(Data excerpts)

___

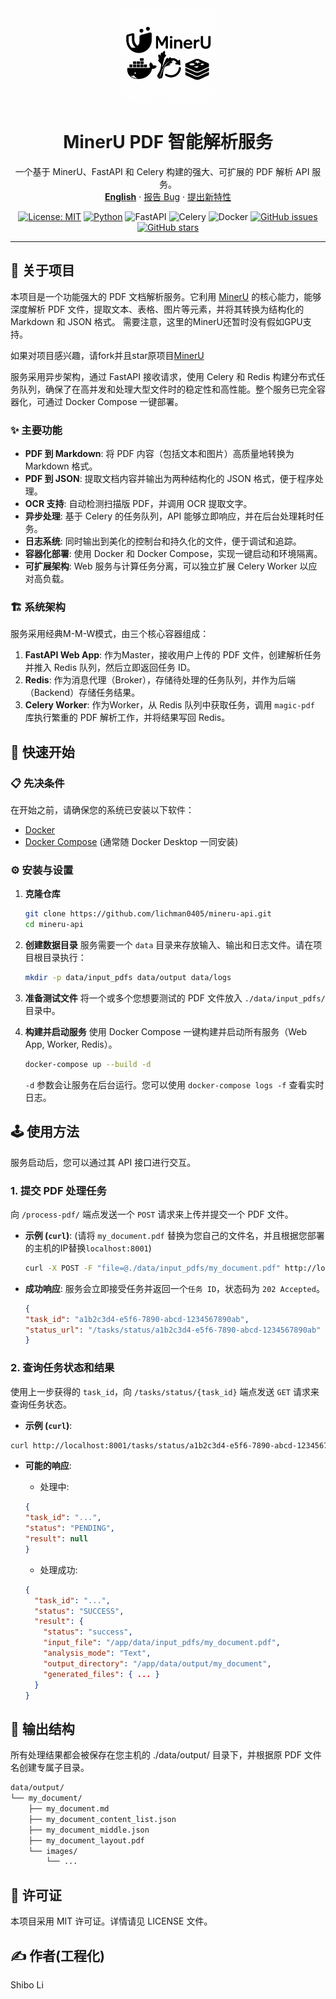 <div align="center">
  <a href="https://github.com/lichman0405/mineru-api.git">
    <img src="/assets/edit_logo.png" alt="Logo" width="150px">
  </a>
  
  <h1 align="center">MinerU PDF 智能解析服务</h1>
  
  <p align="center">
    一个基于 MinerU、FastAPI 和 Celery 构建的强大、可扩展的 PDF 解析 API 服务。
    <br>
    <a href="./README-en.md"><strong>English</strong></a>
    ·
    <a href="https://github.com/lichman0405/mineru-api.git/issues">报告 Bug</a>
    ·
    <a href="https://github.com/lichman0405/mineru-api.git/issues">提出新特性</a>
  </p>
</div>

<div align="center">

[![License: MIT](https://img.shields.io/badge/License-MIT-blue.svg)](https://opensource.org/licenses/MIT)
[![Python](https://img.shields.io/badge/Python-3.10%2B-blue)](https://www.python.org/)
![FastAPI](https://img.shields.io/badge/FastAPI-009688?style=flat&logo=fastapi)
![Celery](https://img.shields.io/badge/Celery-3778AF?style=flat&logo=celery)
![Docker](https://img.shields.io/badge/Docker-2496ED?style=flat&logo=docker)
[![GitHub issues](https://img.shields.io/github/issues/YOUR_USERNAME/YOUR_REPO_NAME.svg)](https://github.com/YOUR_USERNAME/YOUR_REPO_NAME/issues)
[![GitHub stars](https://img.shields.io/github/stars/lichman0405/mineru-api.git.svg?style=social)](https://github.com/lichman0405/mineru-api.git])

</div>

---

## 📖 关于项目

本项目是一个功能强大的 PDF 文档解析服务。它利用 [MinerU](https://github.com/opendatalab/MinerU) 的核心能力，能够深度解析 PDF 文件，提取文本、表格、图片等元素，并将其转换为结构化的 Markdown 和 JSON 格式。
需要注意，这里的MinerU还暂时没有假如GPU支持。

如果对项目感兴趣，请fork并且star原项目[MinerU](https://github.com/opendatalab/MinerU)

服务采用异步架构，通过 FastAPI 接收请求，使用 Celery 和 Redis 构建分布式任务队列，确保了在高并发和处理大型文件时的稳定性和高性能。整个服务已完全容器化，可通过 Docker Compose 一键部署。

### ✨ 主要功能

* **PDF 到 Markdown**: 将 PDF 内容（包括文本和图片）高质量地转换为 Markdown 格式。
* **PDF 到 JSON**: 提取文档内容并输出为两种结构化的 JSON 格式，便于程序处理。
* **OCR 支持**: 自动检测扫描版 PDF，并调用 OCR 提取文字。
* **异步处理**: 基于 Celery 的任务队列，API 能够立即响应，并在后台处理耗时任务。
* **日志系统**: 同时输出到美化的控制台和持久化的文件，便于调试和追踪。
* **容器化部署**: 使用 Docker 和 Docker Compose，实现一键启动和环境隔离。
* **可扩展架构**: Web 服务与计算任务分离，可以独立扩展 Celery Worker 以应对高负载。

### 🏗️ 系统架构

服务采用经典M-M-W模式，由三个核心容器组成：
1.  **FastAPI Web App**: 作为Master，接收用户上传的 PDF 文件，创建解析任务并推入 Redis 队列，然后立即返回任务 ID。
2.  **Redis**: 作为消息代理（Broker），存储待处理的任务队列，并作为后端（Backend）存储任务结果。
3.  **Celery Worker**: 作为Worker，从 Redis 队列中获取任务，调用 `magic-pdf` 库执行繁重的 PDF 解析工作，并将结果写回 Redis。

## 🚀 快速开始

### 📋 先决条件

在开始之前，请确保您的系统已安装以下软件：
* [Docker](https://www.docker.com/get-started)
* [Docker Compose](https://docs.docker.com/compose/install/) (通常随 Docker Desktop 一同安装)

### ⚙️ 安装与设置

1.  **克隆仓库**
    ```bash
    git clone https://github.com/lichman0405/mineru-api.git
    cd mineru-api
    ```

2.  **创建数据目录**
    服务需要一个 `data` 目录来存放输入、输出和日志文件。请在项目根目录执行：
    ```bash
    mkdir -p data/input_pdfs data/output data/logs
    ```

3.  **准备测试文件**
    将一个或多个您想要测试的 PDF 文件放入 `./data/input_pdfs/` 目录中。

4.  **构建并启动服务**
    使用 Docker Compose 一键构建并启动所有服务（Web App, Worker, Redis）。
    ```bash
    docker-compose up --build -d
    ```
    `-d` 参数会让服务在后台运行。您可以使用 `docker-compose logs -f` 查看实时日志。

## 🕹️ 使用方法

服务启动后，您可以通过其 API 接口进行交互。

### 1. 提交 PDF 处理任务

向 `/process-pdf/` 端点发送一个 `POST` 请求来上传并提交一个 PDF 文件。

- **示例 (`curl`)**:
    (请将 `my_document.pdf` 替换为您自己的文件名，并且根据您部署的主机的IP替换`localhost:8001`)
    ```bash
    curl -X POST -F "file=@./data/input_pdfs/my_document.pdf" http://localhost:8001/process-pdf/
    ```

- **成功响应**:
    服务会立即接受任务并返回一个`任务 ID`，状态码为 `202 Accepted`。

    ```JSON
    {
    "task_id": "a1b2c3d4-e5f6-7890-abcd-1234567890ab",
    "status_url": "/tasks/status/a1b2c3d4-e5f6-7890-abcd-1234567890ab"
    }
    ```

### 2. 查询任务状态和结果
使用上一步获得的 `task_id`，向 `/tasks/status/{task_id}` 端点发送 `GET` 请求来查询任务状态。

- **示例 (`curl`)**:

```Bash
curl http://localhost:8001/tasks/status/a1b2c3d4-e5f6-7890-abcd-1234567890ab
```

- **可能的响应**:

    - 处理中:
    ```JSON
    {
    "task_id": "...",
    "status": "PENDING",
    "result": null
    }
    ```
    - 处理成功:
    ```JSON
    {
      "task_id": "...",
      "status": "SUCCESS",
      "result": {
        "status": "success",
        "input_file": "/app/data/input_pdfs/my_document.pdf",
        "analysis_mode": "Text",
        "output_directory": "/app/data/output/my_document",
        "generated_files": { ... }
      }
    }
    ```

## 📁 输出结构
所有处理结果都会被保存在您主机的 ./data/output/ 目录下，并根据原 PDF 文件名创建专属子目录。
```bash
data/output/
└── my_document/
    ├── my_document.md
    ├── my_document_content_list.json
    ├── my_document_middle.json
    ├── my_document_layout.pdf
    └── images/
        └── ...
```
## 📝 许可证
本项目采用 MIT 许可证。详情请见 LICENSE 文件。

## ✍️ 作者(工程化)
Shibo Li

___

> [Prompt]: Write out all the data exactly, minus pictures.

> [Result below]:
 <div align="center">
  <a href="https://github.com/lichman0405/mineru-api.git">
    <img src="/assets/edit_logo.png" alt="Logo" width="150px">
  </a>
  
  <h1 align="center">MinerU PDF 智能解析服务</h1>
  
  <p align="center">
    一个基于 MinerU、FastAPI 和 Celery 构建的强大、可扩展的 PDF 解析 API 服务。
    <br>
    <a href="./README-en.md"><strong>English</strong></a>
    ·
    <a href="https://github.com/lichman0405/mineru-api.git/issues">报告 Bug</a>
    ·
    <a href="https://github.com/lichman0405/mineru-api.git/issues">提出新特性</a>
  </p>
</div>

<div align="center">

[![License: MIT](https://img.shields.io/badge/License-MIT-blue.svg)](https://opensource.org/licenses/MIT)
[![Python](https://img.shields.io/badge/Python-3.10%2B-blue)](https://www.python.org/)
![FastAPI](https://img.shields.io/badge/FastAPI-009688?style=flat&logo=fastapi)
![Celery](https://img.shields.io/badge/Celery-3778AF?style=flat&logo=celery)
![Docker](https://img.shields.io/badge/Docker-2496ED?style=flat&logo=docker)
[![GitHub issues](https://img.shields.io/github/issues/YOUR_USERNAME/YOUR_REPO_NAME.svg)](https://github.com/YOUR_USERNAME/YOUR_REPO_NAME/issues)
[![GitHub stars](https://img.shields.io/github/stars/lichman0405/mineru-api.git.svg?style=social)](https://github.com/lichman0405/mineru-api.git])

</div>

---

## 📖 关于项目

本项目是一个功能强大的 PDF 文档解析服务。它利用 [MinerU](https://github.com/opendatalab/MinerU) 的核心能力，能够深度解析 PDF 文件，提取文本、表格、图片等元素，并将其转换为结构化的 Markdown 和 JSON 格式。
需要注意，这里的MinerU还暂时没有假如GPU支持。

如果对项目感兴趣，请fork并且star原项目[MinerU](https://github.com/opendatalab/MinerU)

服务采用异步架构，通过 FastAPI 接收请求，使用 Celery 和 Redis 构建分布式任务队列，确保了在高并发和处理大型文件时的稳定性和高性能。整个服务已完全容器化，可通过 Docker Compose 一键部署。

### ✨ 主要功能

* **PDF 到 Markdown**: 将 PDF 内容（包括文本和图片）高质量地转换为 Markdown 格式。
* **PDF 到 JSON**: 提取文档内容并输出为两种结构化的 JSON 格式，便于程序处理。
* **OCR 支持**: 自动检测扫描版 PDF，并调用 OCR 提取文字。
* **异步处理**: 基于 Celery 的任务队列，API 能够立即响应，并在后台处理耗时任务。
* **日志系统**: 同时输出到美化的控制台和持久化的文件，便于调试和追踪。
* **容器化部署**: 使用 Docker 和 Docker Compose，实现一键启动和环境隔离。
* **可扩展架构**: Web 服务与计算任务分离，可以独立扩展 Celery Worker 以应对高负载。

### 🏗️ 系统架构

服务采用经典M-M-W模式，由三个核心容器组成：
1.  **FastAPI Web App**: 作为Master，接收用户上传的 PDF 文件，创建解析任务并推入 Redis 队列，然后立即返回任务 ID。
2.  **Redis**: 作为消息代理（Broker），存储待处理的任务队列，并作为后端（Backend）存储任务结果。
3.  **Celery Worker**: 作为Worker，从 Redis 队列中获取任务，调用 `magic-pdf` 库执行繁重的 PDF 解析工作，并将结果写回 Redis。

## 🚀 快速开始

### 📋 先决条件

在开始之前，请确保您的系统已安装以下软件：
* [Docker](https://www.docker.com/get-started)
* [Docker Compose](https://docs.docker.com/compose/install/) (通常随 Docker Desktop 一同安装)

### ⚙️ 安装与设置

1.  **克隆仓库**
    ```bash
    git clone https://github.com/lichman0405/mineru-api.git
    cd mineru-api
    ```

2.  **创建数据目录**
    服务需要一个 `data` 目录来存放输入、输出和日志文件。请在项目根目录执行：
    ```bash
    mkdir -p data/input_pdfs data/output data/logs
    ```

3.  **准备测试文件**
    将一个或多个您想要测试的 PDF 文件放入 `./data/input_pdfs/` 目录中。

4.  **构建并启动服务**
    使用 Docker Compose 一键构建并启动所有服务（Web App, Worker, Redis）。
    ```bash
    docker-compose up --build -d
    ```
    `-d` 参数会让服务在后台运行。您可以使用 `docker-compose logs -f` 查看实时日志。

## 🕹️ 使用方法

服务启动后，您可以通过其 API 接口进行交互。

### 1. 提交 PDF 处理任务

向 `/process-pdf/` 端点发送一个 `POST` 请求来上传并提交一个 PDF 文件。

- **示例 (`curl`)**:
    (请将 `my_document.pdf` 替换为您自己的文件名，并且根据您部署的主机的IP替换`localhost:8001`)
    ```bash
    curl -X POST -F "file=@./data/input_pdfs/my_document.pdf" http://localhost:8001/process-pdf/
    ```

- **成功响应**:
    服务会立即接受任务并返回一个`任务 ID`，状态码为 `202 Accepted`。

    ```JSON
    {
    "task_id": "a1b2c3d4-e5f6-7890-abcd-1234567890ab",
    "status_url": "/tasks/status/a1b2c3d4-e5f6-7890-abcd-1234567890ab"
    }
    ```

### 2. 查询任务状态和结果
使用上一步获得的 `task_id`，向 `/tasks/status/{task_id}` 端点发送 `GET` 请求来查询任务状态。

- **示例 (`curl`)**:

```Bash
curl http://localhost:8001/tasks/status/a1b2c3d4-e5f6-7890-abcd-1234567890ab
```

- **可能的响应**:

    - 处理中:
    ```JSON
    {
    "task_id": "...",
    "status": "PENDING",
    "result": null
    }
    ```
    - 处理成功:
    ```JSON
    {
      "task_id": "...",
      "status": "SUCCESS",
      "result": {
        "status": "success",
        "input_file": "/app/data/input_pdfs/my_document.pdf",
        "analysis_mode": "Text",
        "output_directory": "/app/data/output/my_document",
        "generated_files": { ... }
      }
    }
    ```

## 📁 输出结构
所有处理结果都会被保存在您主机的 ./data/output/ 目录下，并根据原 PDF 文件名创建专属子目录。
```bash
data/output/
└── my_document/
    ├── my_document.md
    ├── my_document_content_list.json
    ├── my_document_middle.json
    ├── my_document_layout.pdf
    └── images/
        └── ...
```
## 📝 许可证
本项目采用 MIT 许可证。详情请见 LICENSE 文件。

## ✍️ 作者(工程化)
Shibo Li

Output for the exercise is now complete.